Your instructions:
Except for the pictures, write out all the records that follow exactly.
__________________________________________________
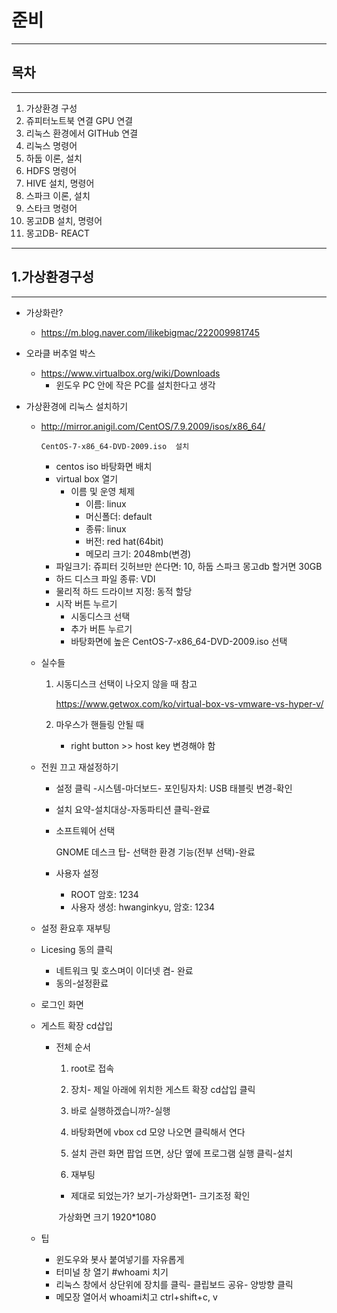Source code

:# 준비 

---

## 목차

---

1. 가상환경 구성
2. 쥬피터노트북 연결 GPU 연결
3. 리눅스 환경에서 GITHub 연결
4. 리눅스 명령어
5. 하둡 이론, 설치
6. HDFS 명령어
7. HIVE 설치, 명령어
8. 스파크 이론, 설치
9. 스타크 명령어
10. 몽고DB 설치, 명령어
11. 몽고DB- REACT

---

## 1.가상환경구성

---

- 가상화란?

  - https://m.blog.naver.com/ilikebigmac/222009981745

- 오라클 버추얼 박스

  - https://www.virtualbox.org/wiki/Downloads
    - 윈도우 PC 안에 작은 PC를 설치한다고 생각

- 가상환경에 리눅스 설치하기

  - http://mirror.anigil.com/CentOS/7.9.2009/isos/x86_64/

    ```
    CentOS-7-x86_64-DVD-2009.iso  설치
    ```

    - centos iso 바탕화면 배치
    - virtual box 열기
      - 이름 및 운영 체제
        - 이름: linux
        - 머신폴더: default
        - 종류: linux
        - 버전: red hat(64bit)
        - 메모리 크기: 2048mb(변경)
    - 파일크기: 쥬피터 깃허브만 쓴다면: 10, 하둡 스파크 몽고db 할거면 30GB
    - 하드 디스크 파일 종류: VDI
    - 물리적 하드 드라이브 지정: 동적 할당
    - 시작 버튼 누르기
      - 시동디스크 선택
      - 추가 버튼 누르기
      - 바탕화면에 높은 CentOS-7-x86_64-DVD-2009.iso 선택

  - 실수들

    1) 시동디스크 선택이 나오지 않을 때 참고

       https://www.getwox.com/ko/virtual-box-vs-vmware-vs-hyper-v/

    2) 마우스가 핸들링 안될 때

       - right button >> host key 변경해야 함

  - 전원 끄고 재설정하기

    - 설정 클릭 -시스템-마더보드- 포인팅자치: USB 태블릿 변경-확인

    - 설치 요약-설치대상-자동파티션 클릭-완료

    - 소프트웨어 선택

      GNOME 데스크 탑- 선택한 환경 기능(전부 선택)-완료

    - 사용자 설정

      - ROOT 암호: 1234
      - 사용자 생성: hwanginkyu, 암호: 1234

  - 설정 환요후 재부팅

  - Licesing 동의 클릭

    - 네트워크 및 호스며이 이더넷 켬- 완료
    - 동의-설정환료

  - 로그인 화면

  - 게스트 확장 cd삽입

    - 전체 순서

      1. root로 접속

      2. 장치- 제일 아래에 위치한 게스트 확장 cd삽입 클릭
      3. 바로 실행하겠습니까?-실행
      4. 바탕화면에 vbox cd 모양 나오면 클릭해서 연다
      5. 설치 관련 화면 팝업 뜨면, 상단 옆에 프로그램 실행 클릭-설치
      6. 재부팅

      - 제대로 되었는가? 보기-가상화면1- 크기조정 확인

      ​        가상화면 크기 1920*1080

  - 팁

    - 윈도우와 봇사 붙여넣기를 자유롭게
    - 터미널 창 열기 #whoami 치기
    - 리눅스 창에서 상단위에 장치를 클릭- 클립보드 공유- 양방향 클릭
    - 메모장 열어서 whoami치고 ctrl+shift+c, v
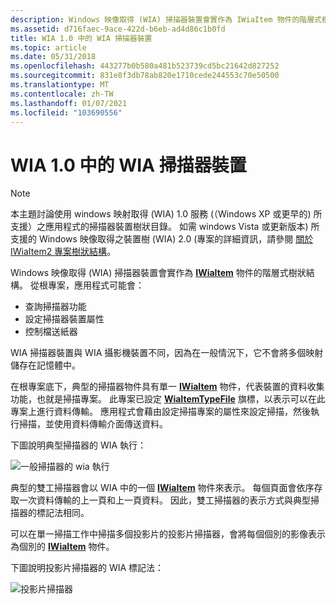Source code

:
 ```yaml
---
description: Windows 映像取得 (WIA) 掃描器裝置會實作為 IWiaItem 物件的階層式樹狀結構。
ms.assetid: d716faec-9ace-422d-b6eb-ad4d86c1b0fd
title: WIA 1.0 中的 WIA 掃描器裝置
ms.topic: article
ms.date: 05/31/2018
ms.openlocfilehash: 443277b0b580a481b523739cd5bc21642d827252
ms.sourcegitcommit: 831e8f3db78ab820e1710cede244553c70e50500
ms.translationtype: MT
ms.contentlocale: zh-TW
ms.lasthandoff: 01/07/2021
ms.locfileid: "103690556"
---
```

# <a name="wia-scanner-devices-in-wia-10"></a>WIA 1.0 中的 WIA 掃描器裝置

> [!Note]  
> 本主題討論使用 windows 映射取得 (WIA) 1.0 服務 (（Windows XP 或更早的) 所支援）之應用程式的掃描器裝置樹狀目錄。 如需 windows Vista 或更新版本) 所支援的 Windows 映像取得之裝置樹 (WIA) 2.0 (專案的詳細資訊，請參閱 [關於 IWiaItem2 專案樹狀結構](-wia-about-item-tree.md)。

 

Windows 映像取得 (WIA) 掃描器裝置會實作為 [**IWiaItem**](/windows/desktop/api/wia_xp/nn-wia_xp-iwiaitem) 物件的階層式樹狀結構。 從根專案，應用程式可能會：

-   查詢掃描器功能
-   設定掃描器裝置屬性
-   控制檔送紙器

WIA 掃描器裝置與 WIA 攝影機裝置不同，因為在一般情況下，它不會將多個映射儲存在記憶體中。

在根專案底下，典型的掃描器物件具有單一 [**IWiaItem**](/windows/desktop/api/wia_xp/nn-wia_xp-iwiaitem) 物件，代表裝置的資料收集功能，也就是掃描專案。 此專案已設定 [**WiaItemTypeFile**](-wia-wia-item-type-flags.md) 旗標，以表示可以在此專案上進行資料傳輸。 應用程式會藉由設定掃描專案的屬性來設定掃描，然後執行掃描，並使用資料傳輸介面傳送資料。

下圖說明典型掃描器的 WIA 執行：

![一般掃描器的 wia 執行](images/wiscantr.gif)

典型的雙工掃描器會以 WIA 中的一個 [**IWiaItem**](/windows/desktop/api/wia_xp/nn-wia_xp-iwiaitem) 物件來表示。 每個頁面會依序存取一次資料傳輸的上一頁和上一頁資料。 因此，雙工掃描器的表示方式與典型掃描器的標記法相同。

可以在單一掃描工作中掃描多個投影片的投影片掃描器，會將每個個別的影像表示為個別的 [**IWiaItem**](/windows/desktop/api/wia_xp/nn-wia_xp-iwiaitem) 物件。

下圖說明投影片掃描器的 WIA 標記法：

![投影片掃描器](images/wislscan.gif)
__________________________________________________
Task output:
Source code

:# 준비 

---

## 목차

---

1. 가상환경 구성
2. 쥬피터노트북 연결 GPU 연결
3. 리눅스 환경에서 GITHub 연결
4. 리눅스 명령어
5. 하둡 이론, 설치
6. HDFS 명령어
7. HIVE 설치, 명령어
8. 스파크 이론, 설치
9. 스타크 명령어
10. 몽고DB 설치, 명령어
11. 몽고DB- REACT

---

## 1.가상환경구성

---

- 가상화란?

  - https://m.blog.naver.com/ilikebigmac/222009981745

- 오라클 버추얼 박스

  - https://www.virtualbox.org/wiki/Downloads
    - 윈도우 PC 안에 작은 PC를 설치한다고 생각

- 가상환경에 리눅스 설치하기

  - http://mirror.anigil.com/CentOS/7.9.2009/isos/x86_64/

    ```
    CentOS-7-x86_64-DVD-2009.iso  설치
    ```

    - centos iso 바탕화면 배치
    - virtual box 열기
      - 이름 및 운영 체제
        - 이름: linux
        - 머신폴더: default
        - 종류: linux
        - 버전: red hat(64bit)
        - 메모리 크기: 2048mb(변경)
    - 파일크기: 쥬피터 깃허브만 쓴다면: 10, 하둡 스파크 몽고db 할거면 30GB
    - 하드 디스크 파일 종류: VDI
    - 물리적 하드 드라이브 지정: 동적 할당
    - 시작 버튼 누르기
      - 시동디스크 선택
      - 추가 버튼 누르기
      - 바탕화면에 높은 CentOS-7-x86_64-DVD-2009.iso 선택

  - 실수들

    1) 시동디스크 선택이 나오지 않을 때 참고

       https://www.getwox.com/ko/virtual-box-vs-vmware-vs-hyper-v/

    2) 마우스가 핸들링 안될 때

       - right button >> host key 변경해야 함

  - 전원 끄고 재설정하기

    - 설정 클릭 -시스템-마더보드- 포인팅자치: USB 태블릿 변경-확인

    - 설치 요약-설치대상-자동파티션 클릭-완료

    - 소프트웨어 선택

      GNOME 데스크 탑- 선택한 환경 기능(전부 선택)-완료

    - 사용자 설정

      - ROOT 암호: 1234
      - 사용자 생성: hwanginkyu, 암호: 1234

  - 설정 환요후 재부팅

  - Licesing 동의 클릭

    - 네트워크 및 호스며이 이더넷 켬- 완료
    - 동의-설정환료

  - 로그인 화면

  - 게스트 확장 cd삽입

    - 전체 순서

      1. root로 접속

      2. 장치- 제일 아래에 위치한 게스트 확장 cd삽입 클릭
      3. 바로 실행하겠습니까?-실행
      4. 바탕화면에 vbox cd 모양 나오면 클릭해서 연다
      5. 설치 관련 화면 팝업 뜨면, 상단 옆에 프로그램 실행 클릭-설치
      6. 재부팅

      - 제대로 되었는가? 보기-가상화면1- 크기조정 확인

      ​        가상화면 크기 1920*1080

  - 팁

    - 윈도우와 봇사 붙여넣기를 자유롭게
    - 터미널 창 열기 #whoami 치기
    - 리눅스 창에서 상단위에 장치를 클릭- 클립보드 공유- 양방향 클릭
    - 메모장 열어서 whoami치고 ctrl+shift+c, v
Source code

:
 ```yaml
---
description: Windows 映像取得 (WIA) 掃描器裝置會實作為 IWiaItem 物件的階層式樹狀結構。
ms.assetid: d716faec-9ace-422d-b6eb-ad4d86c1b0fd
title: WIA 1.0 中的 WIA 掃描器裝置
ms.topic: article
ms.date: 05/31/2018
ms.openlocfilehash: 443277b0b580a481b523739cd5bc21642d827252
ms.sourcegitcommit: 831e8f3db78ab820e1710cede244553c70e50500
ms.translationtype: MT
ms.contentlocale: zh-TW
ms.lasthandoff: 01/07/2021
ms.locfileid: "103690556"
---
```

# <a name="wia-scanner-devices-in-wia-10"></a>WIA 1.0 中的 WIA 掃描器裝置

> [!Note]  
> 本主題討論使用 windows 映射取得 (WIA) 1.0 服務 (（Windows XP 或更早的) 所支援）之應用程式的掃描器裝置樹狀目錄。 如需 windows Vista 或更新版本) 所支援的 Windows 映像取得之裝置樹 (WIA) 2.0 (專案的詳細資訊，請參閱 [關於 IWiaItem2 專案樹狀結構](-wia-about-item-tree.md)。

 

Windows 映像取得 (WIA) 掃描器裝置會實作為 [**IWiaItem**](/windows/desktop/api/wia_xp/nn-wia_xp-iwiaitem) 物件的階層式樹狀結構。 從根專案，應用程式可能會：

-   查詢掃描器功能
-   設定掃描器裝置屬性
-   控制檔送紙器

WIA 掃描器裝置與 WIA 攝影機裝置不同，因為在一般情況下，它不會將多個映射儲存在記憶體中。

在根專案底下，典型的掃描器物件具有單一 [**IWiaItem**](/windows/desktop/api/wia_xp/nn-wia_xp-iwiaitem) 物件，代表裝置的資料收集功能，也就是掃描專案。 此專案已設定 [**WiaItemTypeFile**](-wia-wia-item-type-flags.md) 旗標，以表示可以在此專案上進行資料傳輸。 應用程式會藉由設定掃描專案的屬性來設定掃描，然後執行掃描，並使用資料傳輸介面傳送資料。

下圖說明典型掃描器的 WIA 執行：

![一般掃描器的 wia 執行](images/wiscantr.gif)

典型的雙工掃描器會以 WIA 中的一個 [**IWiaItem**](/windows/desktop/api/wia_xp/nn-wia_xp-iwiaitem) 物件來表示。 每個頁面會依序存取一次資料傳輸的上一頁和上一頁資料。 因此，雙工掃描器的表示方式與典型掃描器的標記法相同。

可以在單一掃描工作中掃描多個投影片的投影片掃描器，會將每個個別的影像表示為個別的 [**IWiaItem**](/windows/desktop/api/wia_xp/nn-wia_xp-iwiaitem) 物件。

下圖說明投影片掃描器的 WIA 標記法：

![投影片掃描器](images/wislscan.gif)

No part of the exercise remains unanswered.